Three weeks ago, as the Anna Hazare-led anti-corruption movement hit a high note, I blogged that this will not be any version of Arab Spring in India:
India is a country with a history of exciting events, which eventually die down without doing any serious damage to the status quo.
More than anything else, Hazare was proposing something quite bizarre--setting up an all-powerful body, and assuming that this will somehow be insulated from corruption.  I remarked elsewhere that such reforms cannot be legislated and that it has to come through changes in the everyday practices of people.  I have a metric for this: the day trash will not be dumped anywhere and everywhere.
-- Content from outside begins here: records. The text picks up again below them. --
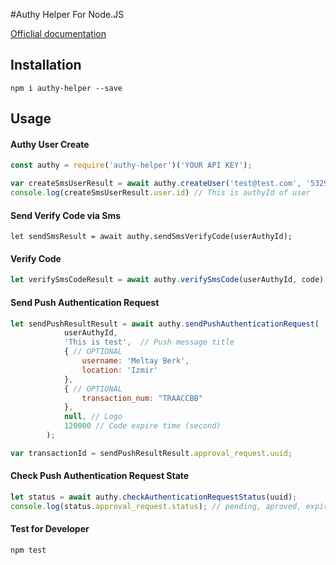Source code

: #Authy Helper For Node.JS

[Officlial documentation](https://www.twilio.com/docs/authy/api "Officlial documentation")

## Installation

`npm i authy-helper --save`

## Usage
#### Authy User Create
```javascript
const authy = require('authy-helper')('YOUR API KEY');

var createSmsUserResult = await authy.createUser('test@test.com', '532999999', '90');
console.log(createSmsUserResult.user.id) // This is authyId of user
```
#### Send Verify Code via Sms

    let sendSmsResult = await authy.sendSmsVerifyCode(userAuthyId);

#### Verify Code

```javascript
let verifySmsCodeResult = await authy.verifySmsCode(userAuthyId, code);
```

#### Send Push Authentication Request
```javascript
let sendPushResultResult = await authy.sendPushAuthenticationRequest(
            userAuthyId, 
            'This is test',  // Push message title
            { // OPTIONAL
            	username: 'Meltay Berk',
            	location: 'Izmir'
            }, 
            { // OPTIONAL
                transaction_num: "TRAACCBB" 
            },
            null, // Logo
            120000 // Code expire time (second)
        );

var transactionId = sendPushResultResult.approval_request.uuid;
```

#### Check Push Authentication Request State
```javascript
let status = await authy.checkAuthenticationRequestStatus(uuid);
console.log(status.approval_request.status); // pending, aproved, expired or denied
```

#### Test for Developer

`npm test`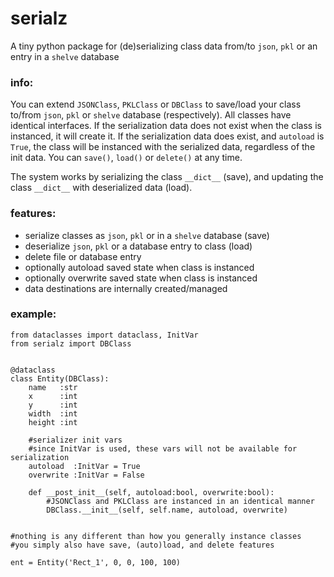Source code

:# serialz
A tiny python package for (de)serializing class data from/to `json`, `pkl` or an entry in a `shelve` database


### info:
You can extend `JSONClass`, `PKLClass` or `DBClass` to save/load your class to/from `json`, `pkl` or `shelve` database (respectively). All classes have identical interfaces. If the serialization data does not exist when the class is instanced, it will create it. If the serialization data does exist, and `autoload` is `True`, the class will be instanced with the serialized data, regardless of the init data. You can `save()`, `load()` or `delete()` at any time.

The system works by serializing the class `__dict__` (save), and updating the class `__dict__` with deserialized data (load).


### features:
* serialize classes as `json`, `pkl` or in a `shelve` database (save)
* deserialize `json`, `pkl` or a database entry to class       (load)
* delete file or database entry 
* optionally autoload saved state when class is instanced
* optionally overwrite saved state when class is instanced
* data destinations are internally created/managed


### example:

```python3
from dataclasses import dataclass, InitVar
from serialz import DBClass


@dataclass
class Entity(DBClass):
    name   :str
    x      :int
    y      :int
    width  :int
    height :int
    
    #serializer init vars
    #since InitVar is used, these vars will not be available for serialization
    autoload  :InitVar = True
    overwrite :InitVar = False
    
    def __post_init__(self, autoload:bool, overwrite:bool):
        #JSONClass and PKLClass are instanced in an identical manner
        DBClass.__init__(self, self.name, autoload, overwrite)
        
        
#nothing is any different than how you generally instance classes
#you simply also have save, (auto)load, and delete features

ent = Entity('Rect_1', 0, 0, 100, 100)
```


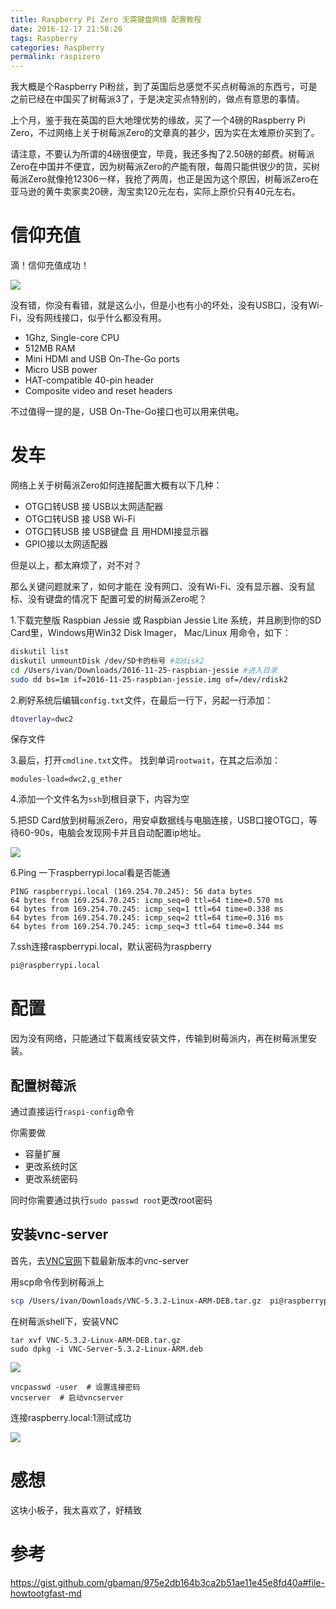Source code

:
 ```yaml
---
title: Raspberry Pi Zero 无需键盘网络 配置教程
date: 2016-12-17 21:58:26
tags: Raspberry  
categories: Raspberry  
permalink: raspizero
---
```


我大概是个Raspberry Pi粉丝，到了英国后总感觉不买点树莓派的东西亏，可是之前已经在中国买了树莓派3了，于是决定买点特别的，做点有意思的事情。

上个月，鉴于我在英国的巨大地理优势的缘故，买了一个4磅的Raspberry Pi Zero，不过网络上关于树莓派Zero的文章真的甚少，因为实在太难原价买到了。

<!--more--> 

请注意，不要认为所谓的4磅很便宜，毕竟，我还多掏了2.50磅的邮费。树莓派Zero在中国并不便宜，因为树莓派Zero的产能有限，每周只能供很少的货，买树莓派Zero就像抢12306一样，我抢了两周，也正是因为这个原因，树莓派Zero在亚马逊的黄牛卖家卖20磅，淘宝卖120元左右，实际上原价只有40元左右。

# 信仰充值

滴！信仰充值成功！

![](/content/images/raspizero/mail.jpg)

没有错，你没有看错，就是这么小，但是小也有小的坏处，没有USB口，没有Wi-Fi，没有网线接口，似乎什么都没有用。

* 1Ghz, Single-core CPU
* 512MB RAM
* Mini HDMI and USB On-The-Go ports
* Micro USB power
* HAT-compatible 40-pin header
* Composite video and reset headers

不过值得一提的是，USB On-The-Go接口也可以用来供电。

# 发车

网络上关于树莓派Zero如何连接配置大概有以下几种：

- OTG口转USB 接 USB以太网适配器
- OTG口转USB 接 USB Wi-Fi
- OTG口转USB 接 USB键盘 且 用HDMI接显示器
- GPIO接以太网适配器

但是以上，都太麻烦了，对不对？

那么关键问题就来了，如何才能在 没有网口、没有Wi-Fi、没有显示器、没有鼠标、没有键盘的情况下 配置可爱的树莓派Zero呢？

1.下载完整版 Raspbian Jessie 或 Raspbian Jessie Lite 系统，并且刷到你的SD Card里，Windows用Win32 Disk Imager， Mac/Linux 用命令，如下：

```bash
diskutil list
diskutil unmountDisk /dev/SD卡的标号 #如disk2
cd /Users/ivan/Downloads/2016-11-25-raspbian-jessie #进入目录
sudo dd bs=1m if=2016-11-25-raspbian-jessie.img of=/dev/rdisk2
```
2.刷好系统后编辑`config.txt`文件，在最后一行下，另起一行添加：
```bash
dtoverlay=dwc2
```
保存文件

3.最后，打开`cmdline.txt`文件。
找到单词`rootwait`，在其之后添加：

```
modules-load=dwc2,g_ether
```

4.添加一个文件名为`ssh`到根目录下，内容为空


5.把SD Card放到树莓派Zero，用安卓数据线与电脑连接，USB口接OTG口，等待60-90s，电脑会发现网卡并且自动配置ip地址。

![](/content/images/raspizero/1.png)

6.Ping 一下raspberrypi.local看是否能通

```
PING raspberrypi.local (169.254.70.245): 56 data bytes
64 bytes from 169.254.70.245: icmp_seq=0 ttl=64 time=0.570 ms
64 bytes from 169.254.70.245: icmp_seq=1 ttl=64 time=0.338 ms
64 bytes from 169.254.70.245: icmp_seq=2 ttl=64 time=0.316 ms
64 bytes from 169.254.70.245: icmp_seq=3 ttl=64 time=0.344 ms
```

7.ssh连接raspberrypi.local，默认密码为raspberry
```bash
pi@raspberrypi.local
```

# 配置

因为没有网络，只能通过下载离线安装文件，传输到树莓派内，再在树莓派里安装。

## 配置树莓派
通过直接运行``raspi-config``命令

你需要做
* 容量扩展
* 更改系统时区
* 更改系统密码

同时你需要通过执行``sudo passwd root``更改root密码

## 安装vnc-server

首先，去[VNC官网](https://www.realvnc.com/download/vnc/raspberrypi/)下载最新版本的vnc-server

用scp命令传到树莓派上

```bash
scp /Users/ivan/Downloads/VNC-5.3.2-Linux-ARM-DEB.tar.gz  pi@raspberrypi.local:~
```
在树莓派shell下，安装VNC
```
tar xvf VNC-5.3.2-Linux-ARM-DEB.tar.gz
sudo dpkg -i VNC-Server-5.3.2-Linux-ARM.deb
```

![](/content/images/raspizero/2.png)


```
vncpasswd -user  # 设置连接密码
vncserver  # 启动vncserver
```

连接raspberry.local:1测试成功

![](/content/images/raspizero/3.png)


# 感想

这块小板子，我太喜欢了，好精致

# 参考
https://gist.github.com/gbaman/975e2db164b3ca2b51ae11e45e8fd40a#file-howtootgfast-md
Anyway, I am not the only one who thinks that this will not be productive, and could become highly counter-productive too.  Here is another immigrant from India, writing at Reason:
Protests are like morning ablutions in India’s cacophonous democracy: routine and purgative. One can’t sneeze without running into a demonstration by some interest group fighting for some special benefit....
one agency can’t effectively deal with the volume of grievances it is likely to receive. Alternatives to the Hazare proposal suggest creating mini-Lokpals at the municipal level. But all of them suffer from a fatal flaw: They treat corruption like an enforcement rather than a policy problem. ...
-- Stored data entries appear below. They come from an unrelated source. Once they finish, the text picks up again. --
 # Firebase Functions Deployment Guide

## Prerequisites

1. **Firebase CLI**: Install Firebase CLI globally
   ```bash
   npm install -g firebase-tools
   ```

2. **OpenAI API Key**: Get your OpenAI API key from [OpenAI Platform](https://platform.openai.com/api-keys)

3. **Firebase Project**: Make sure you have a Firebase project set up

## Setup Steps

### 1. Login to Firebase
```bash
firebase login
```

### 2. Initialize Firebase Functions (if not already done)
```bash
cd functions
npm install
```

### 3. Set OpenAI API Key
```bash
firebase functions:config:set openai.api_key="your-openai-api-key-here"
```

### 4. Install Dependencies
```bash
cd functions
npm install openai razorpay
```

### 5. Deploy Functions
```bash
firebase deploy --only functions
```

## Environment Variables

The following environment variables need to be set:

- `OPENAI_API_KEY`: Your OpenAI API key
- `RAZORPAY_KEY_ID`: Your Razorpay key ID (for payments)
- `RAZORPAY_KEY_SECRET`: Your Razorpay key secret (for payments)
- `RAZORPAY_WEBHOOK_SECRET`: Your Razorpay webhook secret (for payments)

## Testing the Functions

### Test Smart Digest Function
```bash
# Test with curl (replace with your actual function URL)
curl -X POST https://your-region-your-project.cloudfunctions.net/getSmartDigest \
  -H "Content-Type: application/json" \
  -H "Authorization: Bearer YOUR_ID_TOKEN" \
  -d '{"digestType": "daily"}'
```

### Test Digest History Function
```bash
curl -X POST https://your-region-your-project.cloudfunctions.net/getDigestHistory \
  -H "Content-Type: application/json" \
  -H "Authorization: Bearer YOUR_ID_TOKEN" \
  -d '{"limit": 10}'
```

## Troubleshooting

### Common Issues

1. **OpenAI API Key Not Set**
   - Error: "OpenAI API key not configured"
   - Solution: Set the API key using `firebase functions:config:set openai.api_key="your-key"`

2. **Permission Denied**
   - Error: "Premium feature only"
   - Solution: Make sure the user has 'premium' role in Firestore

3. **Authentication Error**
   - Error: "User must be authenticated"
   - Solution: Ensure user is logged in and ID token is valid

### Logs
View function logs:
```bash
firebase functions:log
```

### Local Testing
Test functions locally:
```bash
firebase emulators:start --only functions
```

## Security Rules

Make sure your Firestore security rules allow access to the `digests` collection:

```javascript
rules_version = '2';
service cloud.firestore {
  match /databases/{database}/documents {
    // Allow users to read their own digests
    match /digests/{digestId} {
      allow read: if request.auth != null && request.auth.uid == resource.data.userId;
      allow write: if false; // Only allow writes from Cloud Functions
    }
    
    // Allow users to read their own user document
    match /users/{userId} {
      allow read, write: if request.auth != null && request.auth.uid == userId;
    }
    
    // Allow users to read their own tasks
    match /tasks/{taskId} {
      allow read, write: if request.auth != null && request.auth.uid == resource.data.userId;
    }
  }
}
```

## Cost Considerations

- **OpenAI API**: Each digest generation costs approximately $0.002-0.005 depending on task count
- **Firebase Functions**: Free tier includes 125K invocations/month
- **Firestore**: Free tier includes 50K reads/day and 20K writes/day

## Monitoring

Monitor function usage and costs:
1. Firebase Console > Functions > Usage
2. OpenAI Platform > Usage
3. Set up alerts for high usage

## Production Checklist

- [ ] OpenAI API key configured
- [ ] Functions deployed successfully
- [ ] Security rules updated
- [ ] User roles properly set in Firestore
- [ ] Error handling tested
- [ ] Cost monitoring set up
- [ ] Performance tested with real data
Eradicating corruption will require more than simply adding yet another layer of bureaucracy, however. So long as government officials have too much to gain from dishonesty—and citizens have too much to lose from honesty—corruption will remain a fact of Indian life.

The Economist adds this:
Mostly sceptics bristle at Mr Hazare’s methods. The most revered Dalit leader, the late B.R. Ambedkar, chief draftsman of India’s constitution, has been much quoted this week for an early warning about the “grammar of anarchy”, by which he meant using Gandhi-style fasts to impose your will on a democratic government. Hunger strikes, a form of blackmail, might have been justified against the British, but not against elected leaders.
Such grumbles will not dent Mr Hazare’s progress. His camp hints at possible future campaigns on electoral changes and education reform. Rival fasters might also jump in since a hunger strike’s extended drama so clearly suits live television. Yet elected politicians can push back. They have an easy way to remind voters how they matter, by getting on and passing many long-promised bills, for example on further economic reform. Dull and undramatic: but for many voters it matters at least as much as corruption.
Meanwhile, the country's attention has already turned away from Hazare to terrorism in the capital city of New Delhi:
Less than four months after a mysterious bomb went off in the parking lot, a powerful blast ripped through the reception counter of the Delhi High Court complex in the heart of the capital on Wednesday, leaving at least 11 people dead and more than 75 injured.
Even as a red alert was sounded in the city, an email sent to various media organisations claimed responsibility for the blast on behalf of the ‘Harkat-ul-Jihadi.'
The claim, sent from harkatuljihadi2011@gmail.com, threatened similar blasts at the Supreme Court and other major High Courts if the Parliament attack case convict Afzal Guru's death sentence was not “repealed.” (sic).

 Caption at the source:
"A man injured in the bomb blast being brought to the Ram Manohar Lohia hospital in New Delhi on Wednesday."